» About this task
The lines in the listing below are to be given again exactly, starting at the line holding "### Пример запуска игры brain-progression" and ending at the line holding "Conscious, that was a lazy method.". Do not include pictures.

◇ ◇ ◇

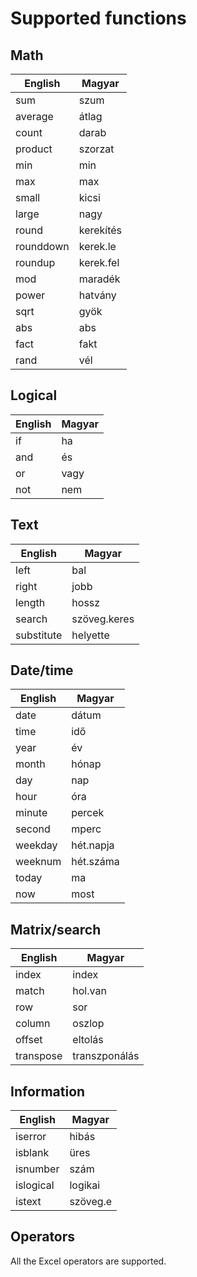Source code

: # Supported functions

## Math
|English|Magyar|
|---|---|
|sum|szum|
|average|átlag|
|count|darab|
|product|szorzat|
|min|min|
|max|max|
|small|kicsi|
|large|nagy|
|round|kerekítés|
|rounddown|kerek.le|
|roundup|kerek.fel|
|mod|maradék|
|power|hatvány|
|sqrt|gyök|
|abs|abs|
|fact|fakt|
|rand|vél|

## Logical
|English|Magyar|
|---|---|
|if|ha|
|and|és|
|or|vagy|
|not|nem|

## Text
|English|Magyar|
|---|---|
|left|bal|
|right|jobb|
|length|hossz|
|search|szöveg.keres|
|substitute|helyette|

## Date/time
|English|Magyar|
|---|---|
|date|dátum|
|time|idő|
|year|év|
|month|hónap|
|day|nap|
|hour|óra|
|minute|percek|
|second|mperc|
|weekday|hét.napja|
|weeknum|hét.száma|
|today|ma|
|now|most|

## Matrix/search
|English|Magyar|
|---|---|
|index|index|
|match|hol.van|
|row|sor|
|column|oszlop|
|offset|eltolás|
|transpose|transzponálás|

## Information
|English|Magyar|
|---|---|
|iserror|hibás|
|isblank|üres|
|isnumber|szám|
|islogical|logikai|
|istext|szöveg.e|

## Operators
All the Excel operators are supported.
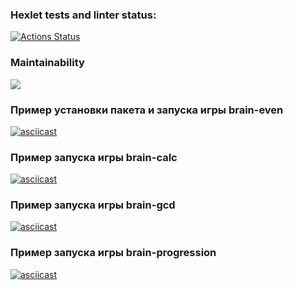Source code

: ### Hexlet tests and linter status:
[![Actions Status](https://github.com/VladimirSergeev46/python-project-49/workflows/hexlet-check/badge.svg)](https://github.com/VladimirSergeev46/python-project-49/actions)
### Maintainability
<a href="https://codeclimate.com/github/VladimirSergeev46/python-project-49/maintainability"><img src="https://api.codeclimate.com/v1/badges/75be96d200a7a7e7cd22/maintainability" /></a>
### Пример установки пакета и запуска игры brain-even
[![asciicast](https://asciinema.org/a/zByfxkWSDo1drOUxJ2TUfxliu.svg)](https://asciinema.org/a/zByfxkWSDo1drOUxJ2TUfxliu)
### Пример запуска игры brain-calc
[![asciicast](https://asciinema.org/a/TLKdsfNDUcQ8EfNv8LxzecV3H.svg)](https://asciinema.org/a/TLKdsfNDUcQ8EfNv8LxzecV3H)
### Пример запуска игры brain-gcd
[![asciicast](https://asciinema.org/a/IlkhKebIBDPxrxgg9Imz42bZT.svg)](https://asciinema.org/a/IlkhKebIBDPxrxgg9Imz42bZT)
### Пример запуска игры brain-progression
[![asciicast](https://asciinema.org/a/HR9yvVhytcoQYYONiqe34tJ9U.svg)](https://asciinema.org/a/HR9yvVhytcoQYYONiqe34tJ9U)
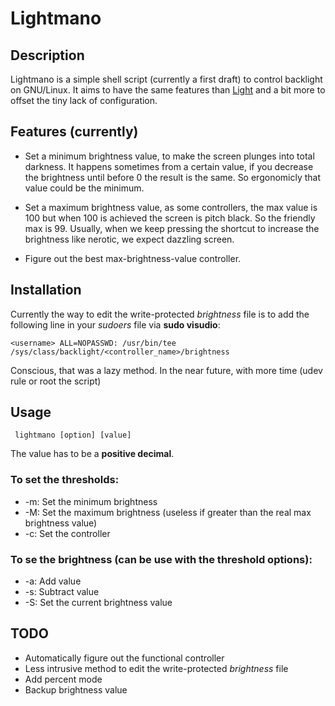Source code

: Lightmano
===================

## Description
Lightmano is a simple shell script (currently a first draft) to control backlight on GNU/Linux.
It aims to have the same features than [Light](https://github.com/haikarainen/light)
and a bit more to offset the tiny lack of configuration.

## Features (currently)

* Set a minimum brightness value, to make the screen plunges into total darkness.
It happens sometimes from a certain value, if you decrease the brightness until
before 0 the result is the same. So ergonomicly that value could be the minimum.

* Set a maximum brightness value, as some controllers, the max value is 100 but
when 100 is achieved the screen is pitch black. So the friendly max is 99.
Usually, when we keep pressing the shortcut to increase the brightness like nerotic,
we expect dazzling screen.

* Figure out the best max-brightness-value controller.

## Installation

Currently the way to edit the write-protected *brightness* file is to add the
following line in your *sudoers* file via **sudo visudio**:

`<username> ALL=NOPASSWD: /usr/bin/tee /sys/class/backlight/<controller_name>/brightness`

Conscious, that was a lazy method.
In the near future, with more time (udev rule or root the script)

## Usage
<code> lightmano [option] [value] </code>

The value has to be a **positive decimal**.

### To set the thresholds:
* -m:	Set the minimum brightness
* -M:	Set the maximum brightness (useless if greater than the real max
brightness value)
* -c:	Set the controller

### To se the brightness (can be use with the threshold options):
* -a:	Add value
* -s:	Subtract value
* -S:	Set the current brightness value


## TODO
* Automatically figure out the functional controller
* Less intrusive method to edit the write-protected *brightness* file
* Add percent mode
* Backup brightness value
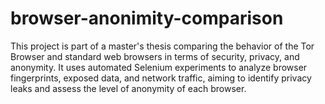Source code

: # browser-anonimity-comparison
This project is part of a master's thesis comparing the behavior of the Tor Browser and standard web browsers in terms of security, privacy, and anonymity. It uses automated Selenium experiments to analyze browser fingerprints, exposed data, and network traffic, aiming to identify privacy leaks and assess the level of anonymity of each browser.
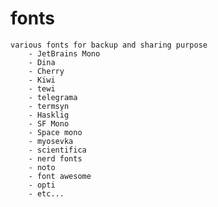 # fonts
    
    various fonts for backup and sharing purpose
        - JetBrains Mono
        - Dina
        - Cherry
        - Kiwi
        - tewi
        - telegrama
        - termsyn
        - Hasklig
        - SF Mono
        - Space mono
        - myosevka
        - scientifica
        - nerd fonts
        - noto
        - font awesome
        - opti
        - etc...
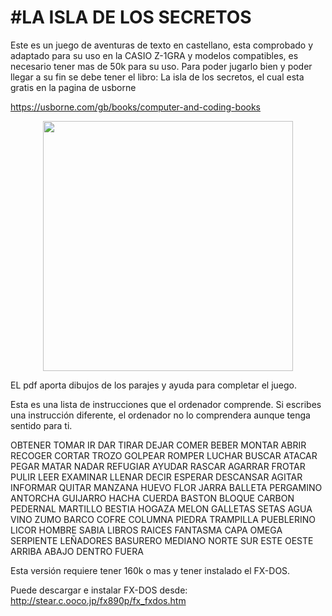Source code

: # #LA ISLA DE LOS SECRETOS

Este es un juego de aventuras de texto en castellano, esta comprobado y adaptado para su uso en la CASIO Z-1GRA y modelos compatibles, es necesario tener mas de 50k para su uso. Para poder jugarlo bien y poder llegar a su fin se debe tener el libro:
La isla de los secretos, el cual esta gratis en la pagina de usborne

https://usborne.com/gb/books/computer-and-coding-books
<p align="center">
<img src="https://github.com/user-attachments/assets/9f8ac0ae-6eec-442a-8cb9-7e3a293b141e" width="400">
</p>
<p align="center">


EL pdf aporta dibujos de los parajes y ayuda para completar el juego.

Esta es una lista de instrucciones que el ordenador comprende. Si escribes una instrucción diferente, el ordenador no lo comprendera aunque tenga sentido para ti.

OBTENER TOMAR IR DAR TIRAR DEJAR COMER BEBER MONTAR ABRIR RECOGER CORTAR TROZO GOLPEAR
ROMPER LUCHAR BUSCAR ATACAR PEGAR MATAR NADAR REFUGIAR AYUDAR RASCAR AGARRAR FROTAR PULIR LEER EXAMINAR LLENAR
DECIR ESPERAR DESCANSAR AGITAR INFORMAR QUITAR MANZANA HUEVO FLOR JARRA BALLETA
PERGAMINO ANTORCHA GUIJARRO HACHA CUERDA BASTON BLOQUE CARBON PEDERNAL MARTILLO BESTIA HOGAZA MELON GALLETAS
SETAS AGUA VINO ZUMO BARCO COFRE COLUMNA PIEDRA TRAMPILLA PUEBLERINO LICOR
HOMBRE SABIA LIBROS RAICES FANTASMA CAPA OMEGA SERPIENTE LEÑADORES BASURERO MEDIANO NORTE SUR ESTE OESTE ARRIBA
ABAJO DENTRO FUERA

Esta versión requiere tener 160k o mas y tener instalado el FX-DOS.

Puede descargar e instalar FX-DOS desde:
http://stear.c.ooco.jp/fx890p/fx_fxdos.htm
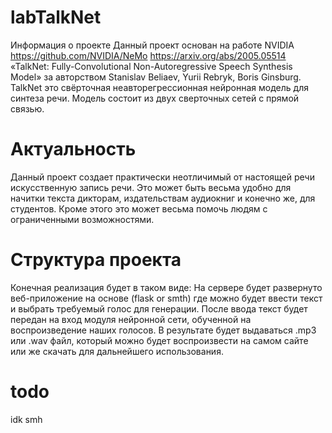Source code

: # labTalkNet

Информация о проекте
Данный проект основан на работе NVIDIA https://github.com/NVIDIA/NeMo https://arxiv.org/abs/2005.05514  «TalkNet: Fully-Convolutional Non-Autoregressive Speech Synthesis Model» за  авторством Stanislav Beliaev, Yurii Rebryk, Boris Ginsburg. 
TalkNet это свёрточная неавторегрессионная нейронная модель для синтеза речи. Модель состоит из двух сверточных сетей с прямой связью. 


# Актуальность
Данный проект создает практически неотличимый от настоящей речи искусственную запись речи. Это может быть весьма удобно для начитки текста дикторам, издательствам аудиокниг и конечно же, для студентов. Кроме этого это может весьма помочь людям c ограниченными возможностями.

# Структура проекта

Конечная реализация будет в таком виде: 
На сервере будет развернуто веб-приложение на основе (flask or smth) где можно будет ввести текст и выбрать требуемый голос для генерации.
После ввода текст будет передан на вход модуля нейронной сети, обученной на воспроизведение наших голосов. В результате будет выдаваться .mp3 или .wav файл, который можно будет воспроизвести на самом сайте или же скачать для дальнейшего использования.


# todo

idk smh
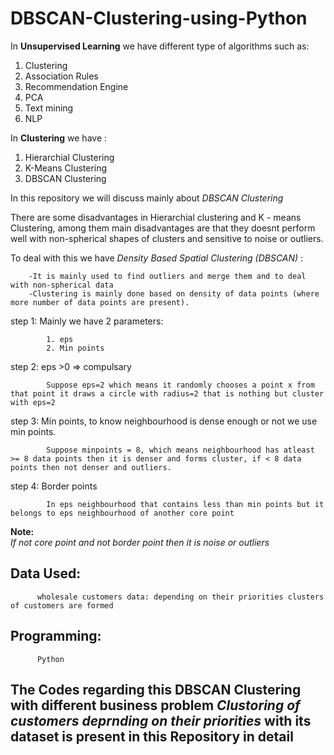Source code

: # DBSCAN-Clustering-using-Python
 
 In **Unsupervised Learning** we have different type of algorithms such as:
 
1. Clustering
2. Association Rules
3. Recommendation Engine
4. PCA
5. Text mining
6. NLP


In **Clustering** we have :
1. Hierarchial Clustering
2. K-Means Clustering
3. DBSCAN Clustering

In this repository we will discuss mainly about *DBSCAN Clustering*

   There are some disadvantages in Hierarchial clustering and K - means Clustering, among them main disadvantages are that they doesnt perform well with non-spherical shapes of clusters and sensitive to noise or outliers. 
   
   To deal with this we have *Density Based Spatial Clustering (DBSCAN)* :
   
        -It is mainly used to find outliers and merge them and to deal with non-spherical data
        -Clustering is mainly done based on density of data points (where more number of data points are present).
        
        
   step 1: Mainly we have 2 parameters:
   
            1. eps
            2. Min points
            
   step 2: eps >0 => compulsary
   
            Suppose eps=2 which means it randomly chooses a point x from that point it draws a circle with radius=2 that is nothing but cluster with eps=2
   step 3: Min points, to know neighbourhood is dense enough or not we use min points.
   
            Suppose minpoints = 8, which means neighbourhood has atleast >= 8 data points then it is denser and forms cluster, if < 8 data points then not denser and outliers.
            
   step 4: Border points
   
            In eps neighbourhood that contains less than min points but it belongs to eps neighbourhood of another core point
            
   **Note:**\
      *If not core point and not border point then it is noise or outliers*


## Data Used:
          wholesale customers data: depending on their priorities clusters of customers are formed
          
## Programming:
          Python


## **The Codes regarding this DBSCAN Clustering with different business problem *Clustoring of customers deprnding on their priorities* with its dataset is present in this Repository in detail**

◇ ◇ ◇

» Task output
### Пример запуска игры brain-progression
[![asciicast](https://asciinema.org/a/HR9yvVhytcoQYYONiqe34tJ9U.svg)](https://asciinema.org/a/HR9yvVhytcoQYYONiqe34tJ9U)
Source code

: Lightmano
===================

## Description
Lightmano is a simple shell script (currently a first draft) to control backlight on GNU/Linux.
It aims to have the same features than [Light](https://github.com/haikarainen/light)
and a bit more to offset the tiny lack of configuration.

## Features (currently)

* Set a minimum brightness value, to make the screen plunges into total darkness.
It happens sometimes from a certain value, if you decrease the brightness until
before 0 the result is the same. So ergonomicly that value could be the minimum.

* Set a maximum brightness value, as some controllers, the max value is 100 but
when 100 is achieved the screen is pitch black. So the friendly max is 99.
Usually, when we keep pressing the shortcut to increase the brightness like nerotic,
we expect dazzling screen.

* Figure out the best max-brightness-value controller.

## Installation

Currently the way to edit the write-protected *brightness* file is to add the
following line in your *sudoers* file via **sudo visudio**:

`<username> ALL=NOPASSWD: /usr/bin/tee /sys/class/backlight/<controller_name>/brightness`

Conscious, that was a lazy method.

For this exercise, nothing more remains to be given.